10 pre-workout breakfast ideas
The early morning is a great time to work out and can offer valuable benefits.
But what food will help you to get the most from your efforts?
Fitness and nutrition expert Patrick Dale, from Fitness Volt, has this guide on what to eat to fuel your morning workouts and maximize energy.
Morning pre-workout meals and snacks
Ripe banana mashed onto toast with a little honey
Cereal and low-fat milk
Fruit smoothie made with soft fruit, low-fat yogurt and protein powder
A carb/protein energy bar or granola bar
Scrambled egg whites and rice crackers
Instant oatmeal and berries
Bagel and turkey slices
Toasted English muffin with low-fat cream cheese
Toast and fruit preserve, plus a cup of low-fat natural yogurt
Turkey and crackers
Ultimately, so long as your meal contains moderate to high carbs and a source of protein, it will provide your body with what it needs to power through your workout.
How long before working out should you eat?
Ideally, you should consume your early morning training meal 30-60 minutes before you start training.
Liquids digest more quickly than solids, so if you plan to train shortly after getting up, it may be better to drink rather than eat your pre-workout meal.
Make sure what you eat the night before is also a pre-workout meal
Eating a nutritionally complete meal a few hours before bed will help fuel muscle recovery and growth and ensure you wake up with good levels of muscle glycogen.
Your early morning pre-workout snack should top up your already high levels of glycogen and glucose.
As glucose and glycogen are needed to power you through your workout, carbohydrates should be the cornerstone of your pre-early morning workout meal.
You need fast-acting and easy to digest carbs.
This means you should choose foods that rank moderate to high on the glycemic index chart such as dates, breakfast cereal, white bread, ripe bananas and white rice.
While you can just eat carbs before training, some research suggests combining carbs with protein will have an even better effect.
Avoid fatty foods
Fat is the most significant gastric inhibitor, which keeps food in your stomach for longer and delays digestion.

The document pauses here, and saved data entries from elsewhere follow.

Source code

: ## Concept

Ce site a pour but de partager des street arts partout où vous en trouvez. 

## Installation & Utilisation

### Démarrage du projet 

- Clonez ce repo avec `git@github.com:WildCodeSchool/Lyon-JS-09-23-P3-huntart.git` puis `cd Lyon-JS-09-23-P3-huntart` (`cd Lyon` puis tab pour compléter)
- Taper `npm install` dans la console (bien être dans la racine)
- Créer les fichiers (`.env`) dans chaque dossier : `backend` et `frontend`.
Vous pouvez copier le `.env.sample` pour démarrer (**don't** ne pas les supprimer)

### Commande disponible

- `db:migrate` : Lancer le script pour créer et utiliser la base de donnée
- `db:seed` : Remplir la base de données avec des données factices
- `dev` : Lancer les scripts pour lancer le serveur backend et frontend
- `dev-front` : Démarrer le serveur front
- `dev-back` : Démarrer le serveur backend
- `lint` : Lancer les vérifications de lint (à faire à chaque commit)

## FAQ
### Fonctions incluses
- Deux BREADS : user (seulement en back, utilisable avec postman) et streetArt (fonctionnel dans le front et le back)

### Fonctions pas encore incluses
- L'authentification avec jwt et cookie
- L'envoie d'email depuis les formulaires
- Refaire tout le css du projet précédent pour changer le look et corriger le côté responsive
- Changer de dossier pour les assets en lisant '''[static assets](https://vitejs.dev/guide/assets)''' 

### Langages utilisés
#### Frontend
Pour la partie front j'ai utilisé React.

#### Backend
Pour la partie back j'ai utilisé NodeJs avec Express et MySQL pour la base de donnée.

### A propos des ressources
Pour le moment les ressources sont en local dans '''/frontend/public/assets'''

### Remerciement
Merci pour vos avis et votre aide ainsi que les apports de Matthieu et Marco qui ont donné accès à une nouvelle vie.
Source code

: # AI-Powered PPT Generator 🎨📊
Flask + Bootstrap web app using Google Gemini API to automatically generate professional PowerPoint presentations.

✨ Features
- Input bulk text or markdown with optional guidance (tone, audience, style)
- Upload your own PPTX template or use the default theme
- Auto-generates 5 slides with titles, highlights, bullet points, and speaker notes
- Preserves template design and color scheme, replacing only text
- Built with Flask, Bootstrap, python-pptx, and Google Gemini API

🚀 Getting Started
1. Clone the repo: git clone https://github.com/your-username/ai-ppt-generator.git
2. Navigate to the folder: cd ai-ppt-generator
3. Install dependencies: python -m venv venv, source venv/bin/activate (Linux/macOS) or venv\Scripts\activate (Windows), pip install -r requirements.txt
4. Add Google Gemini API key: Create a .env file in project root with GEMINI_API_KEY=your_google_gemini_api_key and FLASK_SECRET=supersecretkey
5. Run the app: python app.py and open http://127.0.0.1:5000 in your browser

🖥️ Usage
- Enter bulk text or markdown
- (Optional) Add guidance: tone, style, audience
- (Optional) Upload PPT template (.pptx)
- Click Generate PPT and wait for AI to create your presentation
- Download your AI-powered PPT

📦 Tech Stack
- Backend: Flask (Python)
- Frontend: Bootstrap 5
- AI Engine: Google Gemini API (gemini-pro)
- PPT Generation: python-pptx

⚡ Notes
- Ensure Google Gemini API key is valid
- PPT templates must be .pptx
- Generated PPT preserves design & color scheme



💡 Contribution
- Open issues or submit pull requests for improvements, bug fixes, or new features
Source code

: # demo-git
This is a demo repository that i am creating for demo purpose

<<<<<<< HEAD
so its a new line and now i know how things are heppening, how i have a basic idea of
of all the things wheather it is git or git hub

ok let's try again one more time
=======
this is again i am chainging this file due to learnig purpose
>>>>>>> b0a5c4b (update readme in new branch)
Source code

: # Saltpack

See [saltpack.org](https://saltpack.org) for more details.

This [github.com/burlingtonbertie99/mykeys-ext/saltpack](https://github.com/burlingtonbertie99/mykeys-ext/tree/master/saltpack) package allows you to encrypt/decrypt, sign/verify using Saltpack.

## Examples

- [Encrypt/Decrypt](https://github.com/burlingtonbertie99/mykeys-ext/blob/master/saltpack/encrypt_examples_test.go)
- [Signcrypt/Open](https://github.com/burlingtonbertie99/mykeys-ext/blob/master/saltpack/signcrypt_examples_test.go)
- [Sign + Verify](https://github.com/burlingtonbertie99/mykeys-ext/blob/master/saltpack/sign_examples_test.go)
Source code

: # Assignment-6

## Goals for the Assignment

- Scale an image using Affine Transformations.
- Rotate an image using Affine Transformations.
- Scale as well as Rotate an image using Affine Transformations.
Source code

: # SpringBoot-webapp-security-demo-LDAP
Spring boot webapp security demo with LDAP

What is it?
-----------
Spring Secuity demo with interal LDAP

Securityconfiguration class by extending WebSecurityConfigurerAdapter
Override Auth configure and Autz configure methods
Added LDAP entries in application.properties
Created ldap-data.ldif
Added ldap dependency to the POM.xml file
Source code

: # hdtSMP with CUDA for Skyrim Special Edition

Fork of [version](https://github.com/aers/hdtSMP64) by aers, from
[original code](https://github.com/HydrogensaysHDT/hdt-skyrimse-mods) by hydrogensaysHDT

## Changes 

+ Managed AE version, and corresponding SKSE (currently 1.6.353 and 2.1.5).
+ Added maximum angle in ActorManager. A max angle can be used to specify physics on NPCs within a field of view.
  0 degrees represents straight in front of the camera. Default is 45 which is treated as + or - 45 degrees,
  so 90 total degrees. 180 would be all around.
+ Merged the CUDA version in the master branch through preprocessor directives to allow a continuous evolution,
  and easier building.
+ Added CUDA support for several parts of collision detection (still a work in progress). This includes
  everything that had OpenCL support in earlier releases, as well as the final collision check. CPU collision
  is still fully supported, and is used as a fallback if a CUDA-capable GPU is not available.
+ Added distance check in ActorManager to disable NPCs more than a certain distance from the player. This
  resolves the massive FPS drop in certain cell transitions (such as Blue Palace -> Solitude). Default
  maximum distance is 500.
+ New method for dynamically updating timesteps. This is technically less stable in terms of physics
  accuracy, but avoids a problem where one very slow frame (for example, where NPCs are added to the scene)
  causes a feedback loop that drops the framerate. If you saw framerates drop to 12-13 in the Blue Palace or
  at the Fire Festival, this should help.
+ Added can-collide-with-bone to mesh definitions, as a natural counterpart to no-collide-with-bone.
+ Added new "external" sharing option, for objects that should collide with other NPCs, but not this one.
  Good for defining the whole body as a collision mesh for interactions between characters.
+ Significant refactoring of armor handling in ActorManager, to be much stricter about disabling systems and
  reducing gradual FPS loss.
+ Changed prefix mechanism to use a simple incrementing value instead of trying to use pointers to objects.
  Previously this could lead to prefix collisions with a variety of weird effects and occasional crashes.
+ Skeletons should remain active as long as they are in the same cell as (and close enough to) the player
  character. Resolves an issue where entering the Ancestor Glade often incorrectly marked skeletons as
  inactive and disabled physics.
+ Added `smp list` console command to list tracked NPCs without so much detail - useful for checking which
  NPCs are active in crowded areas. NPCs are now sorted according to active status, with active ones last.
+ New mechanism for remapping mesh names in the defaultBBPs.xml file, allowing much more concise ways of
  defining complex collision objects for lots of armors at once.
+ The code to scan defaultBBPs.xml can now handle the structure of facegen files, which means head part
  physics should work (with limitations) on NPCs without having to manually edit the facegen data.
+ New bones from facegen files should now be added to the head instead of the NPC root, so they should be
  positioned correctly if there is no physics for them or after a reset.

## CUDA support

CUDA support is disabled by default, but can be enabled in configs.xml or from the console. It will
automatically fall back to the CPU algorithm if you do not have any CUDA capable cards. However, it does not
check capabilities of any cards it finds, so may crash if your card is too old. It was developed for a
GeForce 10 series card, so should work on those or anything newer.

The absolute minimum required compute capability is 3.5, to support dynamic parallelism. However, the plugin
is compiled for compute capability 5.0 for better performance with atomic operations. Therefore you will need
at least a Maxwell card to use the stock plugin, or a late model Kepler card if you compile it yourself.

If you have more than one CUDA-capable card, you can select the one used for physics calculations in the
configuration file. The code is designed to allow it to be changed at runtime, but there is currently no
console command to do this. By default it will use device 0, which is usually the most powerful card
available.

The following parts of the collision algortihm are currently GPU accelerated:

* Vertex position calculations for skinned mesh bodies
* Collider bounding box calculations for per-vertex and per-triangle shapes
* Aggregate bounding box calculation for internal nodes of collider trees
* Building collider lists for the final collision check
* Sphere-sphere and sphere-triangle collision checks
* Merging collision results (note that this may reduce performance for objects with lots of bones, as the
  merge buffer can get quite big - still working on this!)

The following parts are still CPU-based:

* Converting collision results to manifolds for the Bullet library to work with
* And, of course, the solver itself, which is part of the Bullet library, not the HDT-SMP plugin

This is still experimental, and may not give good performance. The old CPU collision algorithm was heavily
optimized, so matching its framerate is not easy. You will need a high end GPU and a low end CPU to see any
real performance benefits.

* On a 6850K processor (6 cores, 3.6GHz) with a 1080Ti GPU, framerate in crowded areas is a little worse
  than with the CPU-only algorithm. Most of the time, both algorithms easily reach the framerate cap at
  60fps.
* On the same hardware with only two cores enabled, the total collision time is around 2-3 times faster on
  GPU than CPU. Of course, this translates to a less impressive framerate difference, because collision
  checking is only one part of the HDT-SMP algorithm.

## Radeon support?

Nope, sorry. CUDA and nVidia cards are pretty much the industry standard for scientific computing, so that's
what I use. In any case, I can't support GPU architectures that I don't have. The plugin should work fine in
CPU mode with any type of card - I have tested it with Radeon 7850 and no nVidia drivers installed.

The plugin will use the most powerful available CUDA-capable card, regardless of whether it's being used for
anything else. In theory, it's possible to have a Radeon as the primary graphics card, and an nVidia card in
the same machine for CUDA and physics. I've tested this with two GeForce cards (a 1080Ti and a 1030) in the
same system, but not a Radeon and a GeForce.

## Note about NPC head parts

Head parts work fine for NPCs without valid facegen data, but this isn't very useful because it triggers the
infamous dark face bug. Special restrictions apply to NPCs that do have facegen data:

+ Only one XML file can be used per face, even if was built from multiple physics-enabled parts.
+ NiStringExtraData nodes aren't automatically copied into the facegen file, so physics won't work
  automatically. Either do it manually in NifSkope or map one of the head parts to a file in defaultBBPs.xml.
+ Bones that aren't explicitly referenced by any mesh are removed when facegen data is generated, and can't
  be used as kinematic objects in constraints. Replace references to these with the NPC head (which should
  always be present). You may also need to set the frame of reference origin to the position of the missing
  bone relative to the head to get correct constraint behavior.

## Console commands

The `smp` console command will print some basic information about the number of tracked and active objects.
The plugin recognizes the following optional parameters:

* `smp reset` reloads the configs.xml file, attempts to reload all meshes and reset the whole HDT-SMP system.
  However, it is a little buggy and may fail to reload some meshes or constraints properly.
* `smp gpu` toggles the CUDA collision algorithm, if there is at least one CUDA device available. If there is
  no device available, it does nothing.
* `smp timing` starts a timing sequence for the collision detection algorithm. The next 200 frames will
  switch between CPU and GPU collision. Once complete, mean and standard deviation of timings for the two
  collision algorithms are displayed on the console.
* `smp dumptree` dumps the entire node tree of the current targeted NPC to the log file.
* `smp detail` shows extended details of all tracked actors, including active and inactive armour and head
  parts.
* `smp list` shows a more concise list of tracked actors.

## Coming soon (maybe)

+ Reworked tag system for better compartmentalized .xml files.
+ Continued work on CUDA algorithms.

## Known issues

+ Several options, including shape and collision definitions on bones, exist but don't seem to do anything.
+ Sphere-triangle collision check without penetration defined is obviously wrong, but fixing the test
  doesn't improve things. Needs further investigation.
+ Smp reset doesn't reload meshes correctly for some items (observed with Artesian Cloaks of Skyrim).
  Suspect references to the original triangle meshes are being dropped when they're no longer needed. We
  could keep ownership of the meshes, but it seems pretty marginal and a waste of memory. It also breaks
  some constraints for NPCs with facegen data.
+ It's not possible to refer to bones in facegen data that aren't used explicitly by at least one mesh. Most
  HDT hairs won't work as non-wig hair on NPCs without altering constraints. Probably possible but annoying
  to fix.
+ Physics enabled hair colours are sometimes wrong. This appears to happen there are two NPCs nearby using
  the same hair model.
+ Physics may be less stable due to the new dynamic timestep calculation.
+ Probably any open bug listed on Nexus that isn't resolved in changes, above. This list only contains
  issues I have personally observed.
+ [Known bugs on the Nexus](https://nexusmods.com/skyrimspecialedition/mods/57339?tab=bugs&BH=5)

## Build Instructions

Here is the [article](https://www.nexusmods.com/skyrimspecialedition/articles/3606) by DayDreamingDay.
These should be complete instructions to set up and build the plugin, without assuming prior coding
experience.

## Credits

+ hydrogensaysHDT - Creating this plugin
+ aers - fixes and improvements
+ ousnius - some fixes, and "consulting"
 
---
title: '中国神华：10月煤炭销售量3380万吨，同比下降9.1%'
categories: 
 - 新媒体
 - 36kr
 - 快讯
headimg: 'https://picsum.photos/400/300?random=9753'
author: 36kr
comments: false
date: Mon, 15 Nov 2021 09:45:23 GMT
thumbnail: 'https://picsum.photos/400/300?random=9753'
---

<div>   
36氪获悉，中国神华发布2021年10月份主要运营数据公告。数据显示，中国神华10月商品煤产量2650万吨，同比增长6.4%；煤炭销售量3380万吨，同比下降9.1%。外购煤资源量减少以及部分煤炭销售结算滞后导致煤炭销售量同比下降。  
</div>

As such, your pre-early morning workout meal should be very low in fat – not even healthy fats such as olive oil, flaxseed oil or coconut oil.
Also, avoid natural sources of fats such as nuts and whole eggs.
Fibre is part of most carbohydrate foods.
However, while fibre is very good for you, like fat, it is also a major gastric inhibitor and best avoided in pre-early morning workout meals. Instead, look for more refined and naturally low-fibre foods such as white bread instead of wholegrain bread.